From: GeoffEdward2  4/23/2005 3:13 am 
To: ALL  (1 of 1) 
 18.1 

 

The overview report confirms that WTO really is fixated on trade for the sake of trade. Chapter 1 for example, is propaganda, not genuine analysis. Even the title: “The Case for Liberalizing Trade” indicates bias. Free trade theory originated from the theory of comparative advantage, which assumes that capital is immobile across national borders. As this does not apply in the globalised world, the entire theory is falsified. Without some explanatory theory, it can only be said that trade is sometimes beneficial, sometimes disastrous.

 

The reference to “sustained growth” is nonsense. By definition growth is an accelerating condition and sustainability a steady state one. “Local self-sufficiency" is a superior organising principle.

 

The report patronises critics: “some of the criticism is well informed” (item 8).

 

The implication in item 13 that corporations are greater agents for the public good than governments is intellectually dishonest. The assertion in item 16 that trade is a pillar of economic growth is circular: growth as measured by GDP is a measure of goods and services traded in markets.

 

It is not sufficient to show that trade benefits exporting parties such as the Asian growth economies, without explaining how importing parties such as Australia, Argentina and the United States which now have towering foreign debt will discharge those debts.

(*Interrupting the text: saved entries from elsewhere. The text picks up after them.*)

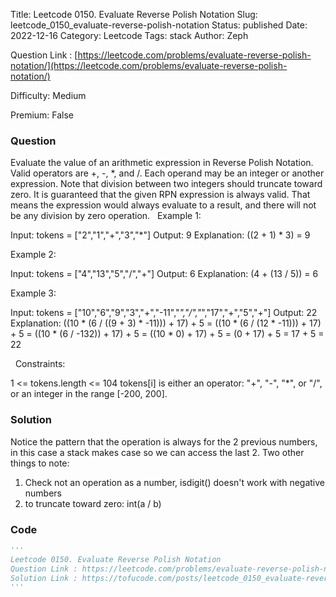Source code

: Title: Leetcode 0150. Evaluate Reverse Polish Notation
Slug: leetcode_0150_evaluate-reverse-polish-notation
Status: published
Date: 2022-12-16
Category: Leetcode
Tags: stack
Author: Zeph

Question Link : [https://leetcode.com/problems/evaluate-reverse-polish-notation/](https://leetcode.com/problems/evaluate-reverse-polish-notation/)

Difficulty: Medium

Premium: False

### Question
Evaluate the value of an arithmetic expression in Reverse Polish Notation.
Valid operators are +, -, *, and /. Each operand may be an integer or another expression.
Note that division between two integers should truncate toward zero.
It is guaranteed that the given RPN expression is always valid. That means the expression would always evaluate to a result, and there will not be any division by zero operation.
 
Example 1:

Input: tokens = ["2","1","+","3","*"]
Output: 9
Explanation: ((2 + 1) * 3) = 9

Example 2:

Input: tokens = ["4","13","5","/","+"]
Output: 6
Explanation: (4 + (13 / 5)) = 6

Example 3:

Input: tokens = ["10","6","9","3","+","-11","*","/","*","17","+","5","+"]
Output: 22
Explanation: ((10 * (6 / ((9 + 3) * -11))) + 17) + 5
= ((10 * (6 / (12 * -11))) + 17) + 5
= ((10 * (6 / -132)) + 17) + 5
= ((10 * 0) + 17) + 5
= (0 + 17) + 5
= 17 + 5
= 22

 
Constraints:

1 <= tokens.length <= 104
tokens[i] is either an operator: "+", "-", "*", or "/", or an integer in the range [-200, 200].

### Solution

Notice  the pattern that the operation is always for the 2 previous numbers, in this case a stack makes case so we can access the last 2. Two other things to note: 
1. Check not an operation as a number, isdigit() doesn't work with negative numbers
2. to truncate toward zero: int(a / b)


### Code
```python
'''
Leetcode 0150. Evaluate Reverse Polish Notation
Question Link : https://leetcode.com/problems/evaluate-reverse-polish-notation/
Solution Link : https://tofucode.com/posts/leetcode_0150_evaluate-reverse-polish-notation.html
'''

```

This is hardly a stable basis for prosperity.

 

Trade means that a country dedicates its resources and its labour force to serving the wants of another country. How is this in the interests of anyone other than the traders? Where will the resources (oil, minerals, timber, land etc) come from to support accelerating consumption in the rich importing countries? Trade means that goods flow to the countries with the most purchasing power, that is, the rich ones. This is unfair.

 

Instead of quoting only economists who lie within the neoclassical mainstream, (items 20,22), why doesn’t WTO quote authors like Rodrik, Malhotra and Chang who have shown that none of the developed countries achieved their prosperity through free trade, all developed behind protection. Why not quote experts other than economists?

 

It cannot be true that shipping goods which countries can produce by themselves across the oceans is economically efficient, when it really amounts to wasting fuel to promote brand competition between suppliers.

 

The notion that hollowing out an economy by abandoning manufacturing and focusing only on high value services, in other words by refusing to develop a diverse skilled workforce as a feeder for future economic activity, (items 27,28) is nonsense.

 

The resistance of the WTO to alternative critiques and its pursuit of an agenda that disrupts local production in countries that have little purchasing power is unsustainable and means that it is time to abolish the WTO. An organisation that is so insensitive to good theory and evidence is no doubt unable to reform itself from the inside.